I was 44, two years into my tenure as a school principal, having serious qualms about continuing, seeing how I was most likely halfway into my tenure as a human being, when one night an email comes across my computer telling me that Ernie Gonzales has died.
I lean back in my chair. On my desktop is some principal task that seemed urgent only a moment before, but now Ernie is gone, Ernie the first principal I ever worked for, Ernie with his 64 ounce trucker’s mug full of convenience store coffee and his crisp New Mexico accent.
And his guitar.
We are in his F150 pick-up truck barreling down I-25, somewhere south of Albuquerque. It is spring and the landscape is windswept, drought-dry. Tumbleweed territory. I have brought along my own guitar, and without taking his eyes off the highway or his hands off the wheel Ernie is talking me through the mechanics of playing “Cielito Lindo.” Four simple chords. Mile markers zip by, roadrunners doze.
I am 23 or 24, he is maybe 50. We have nothing but time.
Somewhere around Socorro I start to get the hang of it, how you don’t need to move every finger with every chord change, you see, you can keep the middle finger down on that fret on the A string, sort of an anchor, and let the other fingers re-organize around it. Start from the top, Ernie tells me, and we sing our way through the desert, past the turn off to the Trinity Test Site, where Oppenheimer & Crew placed bets on whether or not they’d ignite the atmosphere with their little contraption; past the Very Large Array, those enormous dishes perched in V formation, peering their noise collecting nozzles up toward the outermost reaches of space; past the green chile fields and pecan fields, oddly green among the dust.
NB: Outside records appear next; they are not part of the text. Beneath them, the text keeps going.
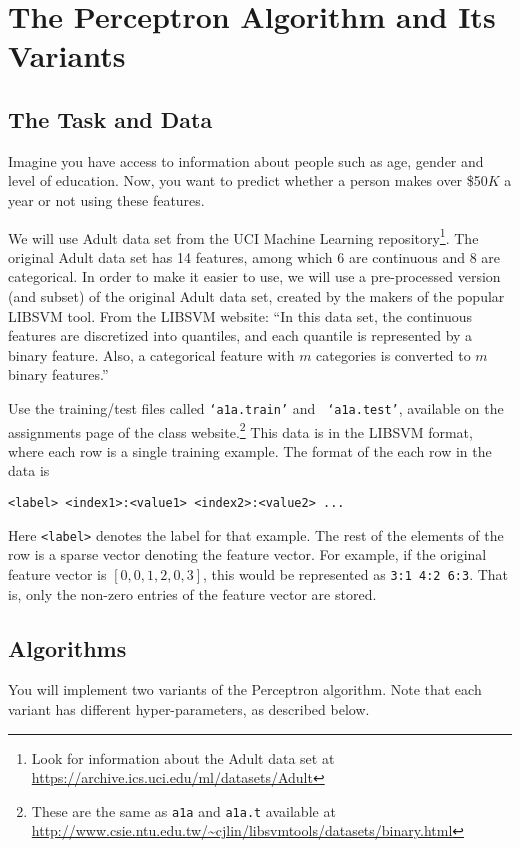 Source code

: \section{The Perceptron Algorithm and Its Variants}

\subsection{The Task and Data}
Imagine you have access to information about people such as age,
gender and level of education. Now, you want to predict whether a
person makes over \$50$K$ a year or not using these features.

We will use Adult data set from the UCI Machine Learning
repository\footnote{Look for information about the Adult data set at
  \url{https://archive.ics.uci.edu/ml/datasets/Adult}}. The original
Adult data set has 14 features, among which 6 are continuous and 8 are
categorical. In order to make it easier to use, we will use a
pre-processed version (and subset) of the original Adult data set,
created by the makers of the popular LIBSVM tool. From the LIBSVM
website: ``In this data set, the continuous features are discretized
into quantiles, and each quantile is represented by a binary feature.
Also, a categorical feature with $m$ categories is converted to $m$
binary features.''

Use the training/test files called {\tt `a1a.train'} and {\tt
  `a1a.test'}, available on the assignments page of the class
website.\footnote{These are the same as {\tt a1a} and {\tt a1a.t}
  available at
  \url{http://www.csie.ntu.edu.tw/~cjlin/libsvmtools/datasets/binary.html}}
This data is in the LIBSVM format, where each row is a single training
example. The format of the each row in the data is

{\tt <label> <index1>:<value1> <index2>:<value2> ...}

Here {\tt <label>} denotes the label for that example. The rest of the
elements of the row is a sparse vector denoting the feature vector.
For example, if the original feature vector is $[0, 0, 1, 2, 0, 3]$,
this would be represented as {\tt 3:1 4:2 6:3}. That is, only the
non-zero entries of the feature vector are stored.

\subsection{Algorithms}

You will implement two variants of the Perceptron algorithm. Note that
each variant has different hyper-parameters, as described below.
At dusk I set the guitar down. In silence we cross the border into Juarez. Ernie winds the truck comfortably through the bars and clubs and brothels, their fluorescent lights flickering on for the evening, out past the factories and warehouses and into the ramshackle colonias with their narrow dirt roads where tin-topped cinderblock homes lean against each other like drunks on a park bench.
Night has fallen. There are no streetlights here. Ernie pulls up to one of these homes—how he can distinguish it from any of the others I can’t say—and cuts the engine. We get out of the truck and I follow him inside. When my eyes adjust to the yellow light of a single bulb hanging from the ceiling I see two small women working foot-operated Singer sewing machines. They greet Ernie quietly. One of them shuffles into a back room and returns with what we have come for, the holy grail of our Ford truck pilgrimage: A kid-sized mariachi outfit, emerald green, glistening with sequins and silver buttons. Handsewn.
One of them shuffles into a back room and returns with what we have come for, the holy grail of our Ford truck pilgrimage: A kid-sized mariachi outfit, emerald green, glistening with sequins and silver buttons. Handsewn.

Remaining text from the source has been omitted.